I am not suggesting that we do not do some pretty rotten things; we all know that we do. You look around our society and it is filled with rotten things. But that does not change the dignity of the person. Even though we can look back in our own lives and perhaps we have fallen into the most unfortunate of sins, we have violated our own dignity in doing those things but we cannot change our dignity, no matter what we do. We cannot take it away, we cannot remove it, we cannot even diminish it. We can act against it, but we cannot diminish it.
That is the part we have to understand because the Lord has created us, first of all, in His own image and likeness. Saint John tells us, God is love, which means that each one of us is created to love and to be loved, and ultimately it is to be transformed into Love Himself, which is Jesus Christ. We can look and see that Our Lord thought so highly of our human dignity that He Himself, Who is God, took our human nature to Himself. If our human nature was worthless and trash, God would not be able to take it to Himself. But He did because we are very good.
Now this, of course, does not suggest that we should walk out of here being arrogant and thinking how wonderful we are and that we are God’s gift to creation. That is not the point either. The point is to recognize, however, the reality of who we are so that we can act in accordance with our dignity. If we think that we are no good, that we are worthless, that we are unlovable, and so on, then we cannot act in the way God created us to act because we do not believe that we can.
As we begin Lent tomorrow, we do not take up the penances because we are garbage. We take up the penances precisely because of the dignity we have and to overcome the areas that do not allow that dignity to shine through the way that it should, that do not allow us to act in accordance with that dignity which is ours. But the first thing we have to be able to do is accept the truth because if we do not accept the truth then, again, we are just like what Our Lord condemned in the Gospel: We give Him lip service but our hearts are from Him. And our hearts are far from Him because we do not believe the reality that He has created in us. If we cannot believe in our own dignity, if we cannot accept it, then how can we ever think that we can enter into a relationship with Him? All that we can do is look objectively from afar and say, “Look what He did for us. It doesn’t make any sense. Why would He do this?” and we will never get any closer. If we can recognize our dignity, then we draw near to Him because we recognize that He loves us because we are lovable. We recognize that He became one of us because we are very good. We recognize that He did all of these things because He saw that we were worthy, not worthy because of any of our actions, but worthy because of who He created us to be. He wants us to be in a relationship with Him. He wants us to draw near to Him, to accept our dignity, and to act according to that dignity.

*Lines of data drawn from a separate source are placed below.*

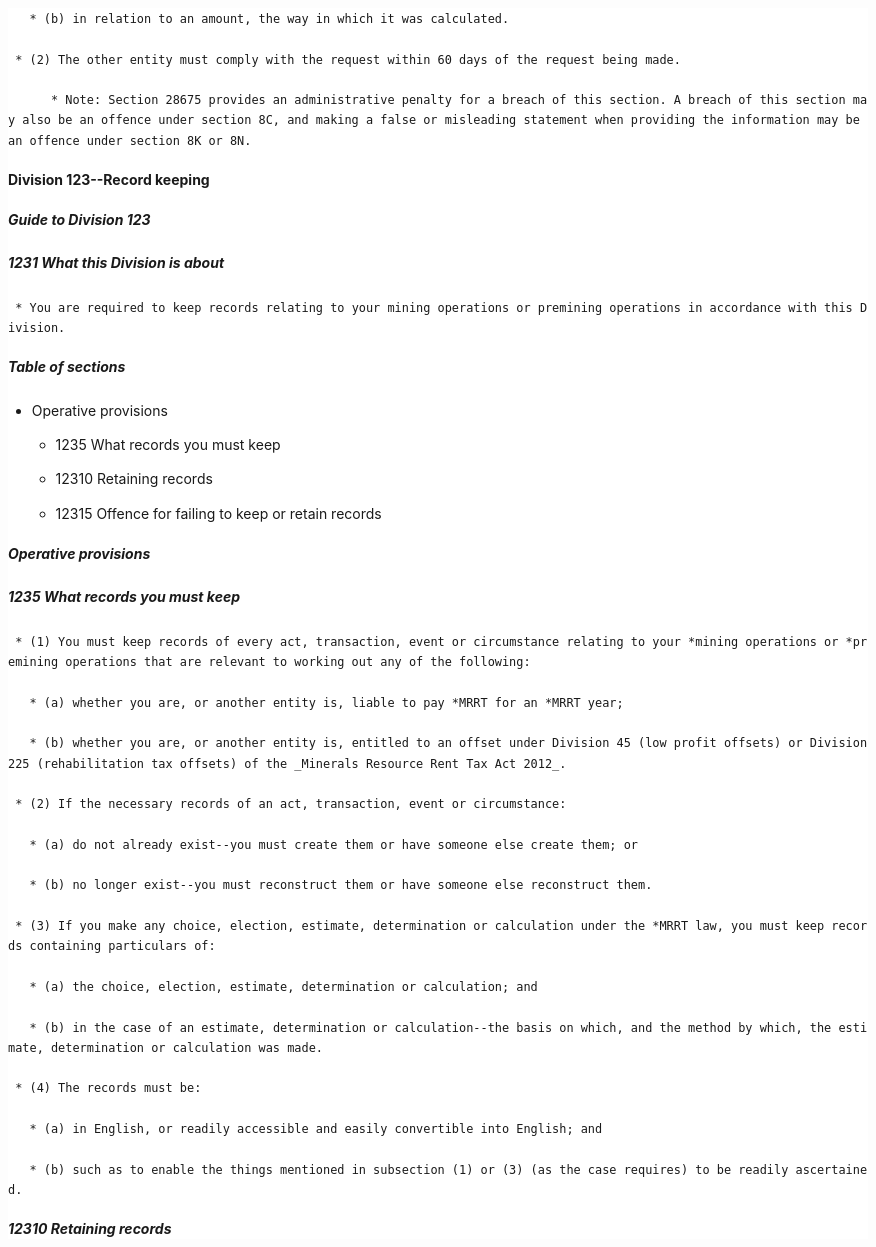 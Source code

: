        * (b) in relation to an amount, the way in which it was calculated.

     * (2) The other entity must comply with the request within 60 days of the request being made.

          * Note: Section 28675 provides an administrative penalty for a breach of this section. A breach of this section may also be an offence under section 8C, and making a false or misleading statement when providing the information may be an offence under section 8K or 8N.

#### Division 123--Record keeping

##### Guide to Division 123

##### 1231  What this Division is about

     * You are required to keep records relating to your mining operations or premining operations in accordance with this Division.

##### Table of sections

   * Operative provisions

        * 1235	What records you must keep

        * 12310	Retaining records

        * 12315	Offence for failing to keep or retain records

##### Operative provisions

##### 1235  What records you must keep

     * (1) You must keep records of every act, transaction, event or circumstance relating to your *mining operations or *premining operations that are relevant to working out any of the following:

       * (a) whether you are, or another entity is, liable to pay *MRRT for an *MRRT year;

       * (b) whether you are, or another entity is, entitled to an offset under Division 45 (low profit offsets) or Division 225 (rehabilitation tax offsets) of the _Minerals Resource Rent Tax Act 2012_.

     * (2) If the necessary records of an act, transaction, event or circumstance:

       * (a) do not already exist--you must create them or have someone else create them; or

       * (b) no longer exist--you must reconstruct them or have someone else reconstruct them.

     * (3) If you make any choice, election, estimate, determination or calculation under the *MRRT law, you must keep records containing particulars of:

       * (a) the choice, election, estimate, determination or calculation; and

       * (b) in the case of an estimate, determination or calculation--the basis on which, and the method by which, the estimate, determination or calculation was made.

     * (4) The records must be:

       * (a) in English, or readily accessible and easily convertible into English; and

       * (b) such as to enable the things mentioned in subsection (1) or (3) (as the case requires) to be readily ascertained.

##### 12310  Retaining records
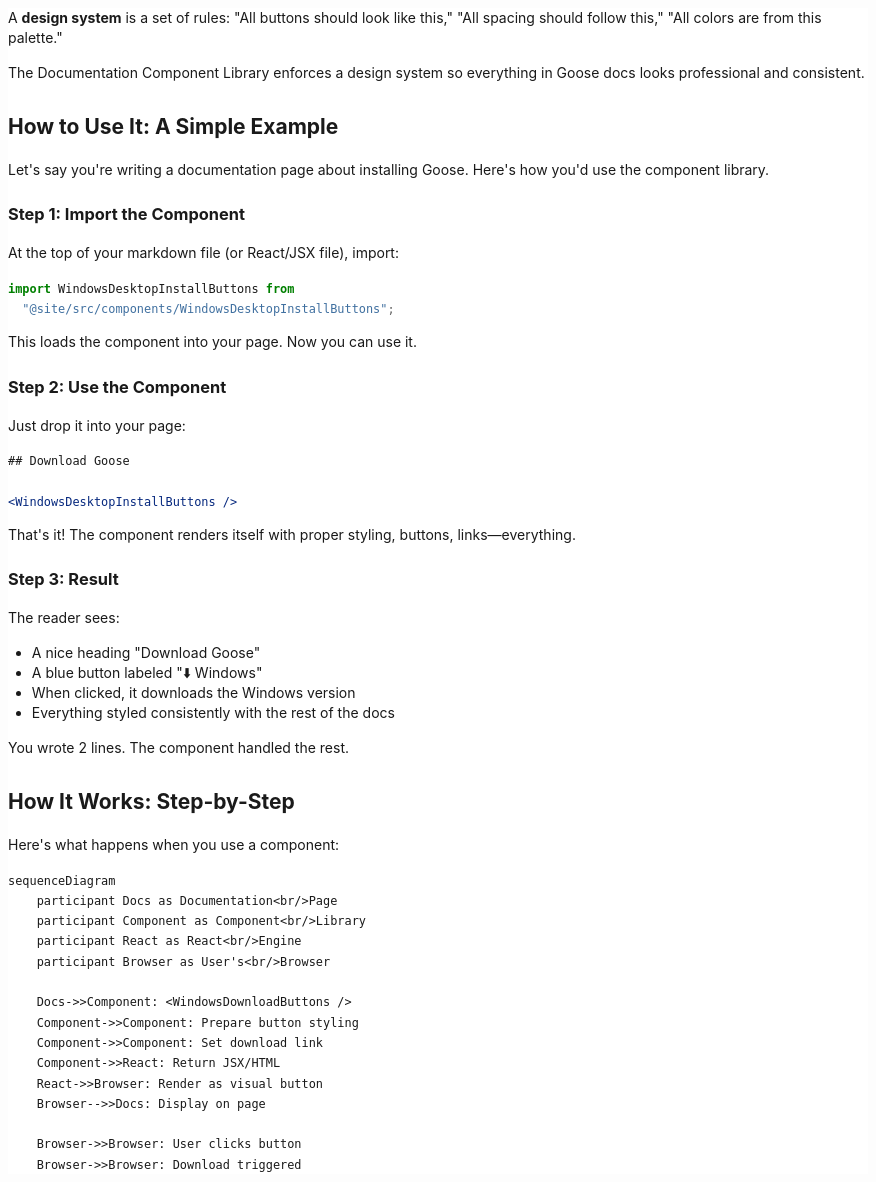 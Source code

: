 A **design system** is a set of rules: "All buttons should look like this," "All spacing should follow this," "All colors are from this palette."

The Documentation Component Library enforces a design system so everything in Goose docs looks professional and consistent.

## How to Use It: A Simple Example

Let's say you're writing a documentation page about installing Goose. Here's how you'd use the component library.

### Step 1: Import the Component

At the top of your markdown file (or React/JSX file), import:

```javascript
import WindowsDesktopInstallButtons from 
  "@site/src/components/WindowsDesktopInstallButtons";
```

This loads the component into your page. Now you can use it.

### Step 2: Use the Component

Just drop it into your page:

```jsx
## Download Goose

<WindowsDesktopInstallButtons />
```

That's it! The component renders itself with proper styling, buttons, links—everything.

### Step 3: Result

The reader sees:
- A nice heading "Download Goose"
- A blue button labeled "⬇️ Windows"
- When clicked, it downloads the Windows version
- Everything styled consistently with the rest of the docs

You wrote 2 lines. The component handled the rest.

## How It Works: Step-by-Step

Here's what happens when you use a component:

```mermaid
sequenceDiagram
    participant Docs as Documentation<br/>Page
    participant Component as Component<br/>Library
    participant React as React<br/>Engine
    participant Browser as User's<br/>Browser

    Docs->>Component: <WindowsDownloadButtons />
    Component->>Component: Prepare button styling
    Component->>Component: Set download link
    Component->>React: Return JSX/HTML
    React->>Browser: Render as visual button
    Browser-->>Docs: Display on page
    
    Browser->>Browser: User clicks button
    Browser->>Browser: Download triggered
```
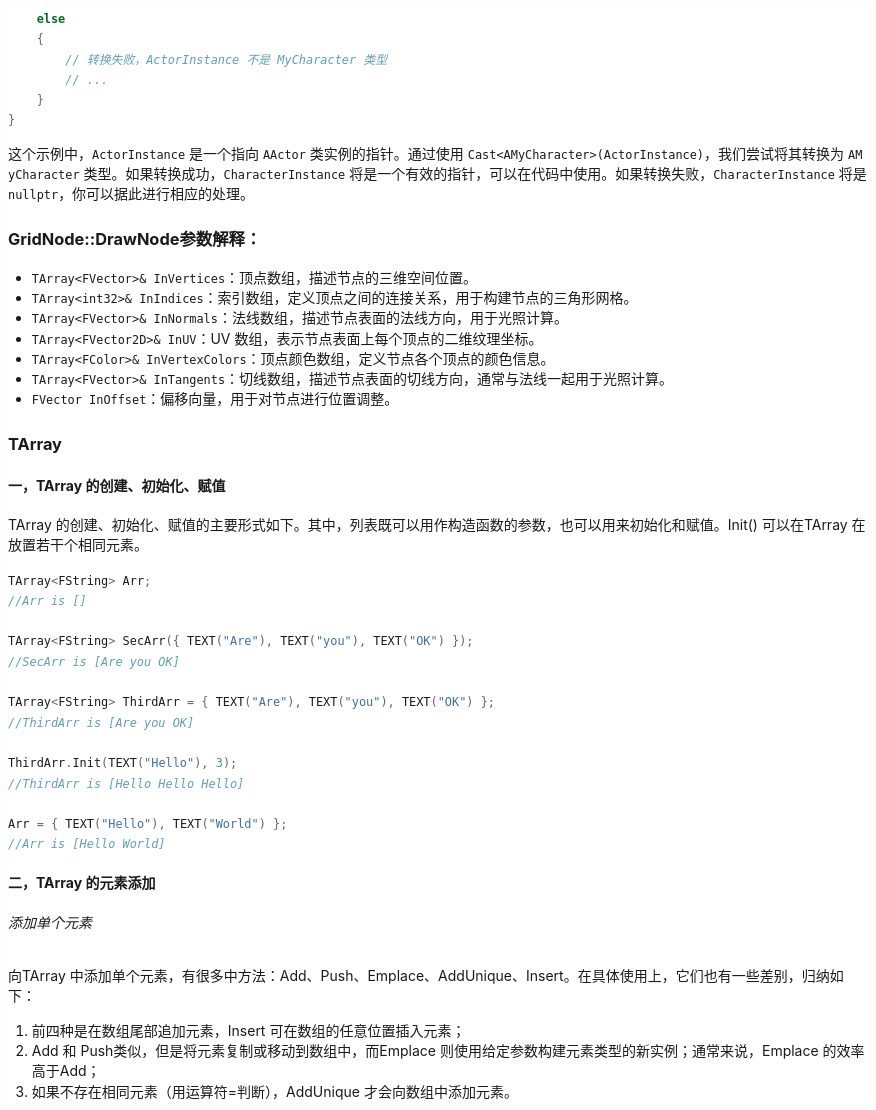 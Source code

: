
 ```C++
    else
    {
        // 转换失败，ActorInstance 不是 MyCharacter 类型
        // ...
    }
}
```

这个示例中，`ActorInstance` 是一个指向 `AActor` 类实例的指针。通过使用 `Cast<AMyCharacter>(ActorInstance)`，我们尝试将其转换为 `AMyCharacter` 类型。如果转换成功，`CharacterInstance` 将是一个有效的指针，可以在代码中使用。如果转换失败，`CharacterInstance` 将是 `nullptr`，你可以据此进行相应的处理。



### GridNode::DrawNode参数解释：

- `TArray<FVector>& InVertices`：顶点数组，描述节点的三维空间位置。
- `TArray<int32>& InIndices`：索引数组，定义顶点之间的连接关系，用于构建节点的三角形网格。
- `TArray<FVector>& InNormals`：法线数组，描述节点表面的法线方向，用于光照计算。
- `TArray<FVector2D>& InUV`：UV 数组，表示节点表面上每个顶点的二维纹理坐标。
- `TArray<FColor>& InVertexColors`：顶点颜色数组，定义节点各个顶点的颜色信息。
- `TArray<FVector>& InTangents`：切线数组，描述节点表面的切线方向，通常与法线一起用于光照计算。
- `FVector InOffset`：偏移向量，用于对节点进行位置调整。

### TArray

#### 一，TArray 的创建、初始化、赋值

TArray 的创建、初始化、赋值的主要形式如下。其中，列表既可以用作构造函数的参数，也可以用来初始化和赋值。Init() 可以在TArray 在放置若干个相同元素。

```cpp
TArray<FString> Arr;
//Arr is []

TArray<FString> SecArr({ TEXT("Are"), TEXT("you"), TEXT("OK") });
//SecArr is [Are you OK]

TArray<FString> ThirdArr = { TEXT("Are"), TEXT("you"), TEXT("OK") };
//ThirdArr is [Are you OK]

ThirdArr.Init(TEXT("Hello"), 3);
//ThirdArr is [Hello Hello Hello]

Arr = { TEXT("Hello"), TEXT("World") };
//Arr is [Hello World]
```

#### 二，TArray 的元素添加

###### 添加单个元素

向TArray 中添加单个元素，有很多中方法：Add、Push、Emplace、AddUnique、Insert。在具体使用上，它们也有一些差别，归纳如下：

1. 前四种是在数组尾部追加元素，Insert 可在数组的任意位置插入元素；
2. Add 和 Push类似，但是将元素复制或移动到数组中，而Emplace 则使用给定参数构建元素类型的新实例；通常来说，Emplace 的效率高于Add；
3. 如果不存在相同元素（用运算符=判断），AddUnique 才会向数组中添加元素。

So as we begin Lent tomorrow, we need to keep this principle firmly in mind. Look at it often if you struggle with your dignity. Note that the first five and one-half days God saw that what He made was good. And when He made you, He saw that it was very good. Struggle with that; wrestle with it if you cannot believe it. Bring it to prayer and allow the Lord to show it to you so that as we move forward in our lives we have this as the foundation upon which everything else builds. If that is the foundation, then we can truly become the persons God created us to be and we can act in accordance with our dignity so that we will be able to be transformed into Love Himself.
* This text was transcribed from the audio recording of a homily by Father Robert Altier with minimal editing.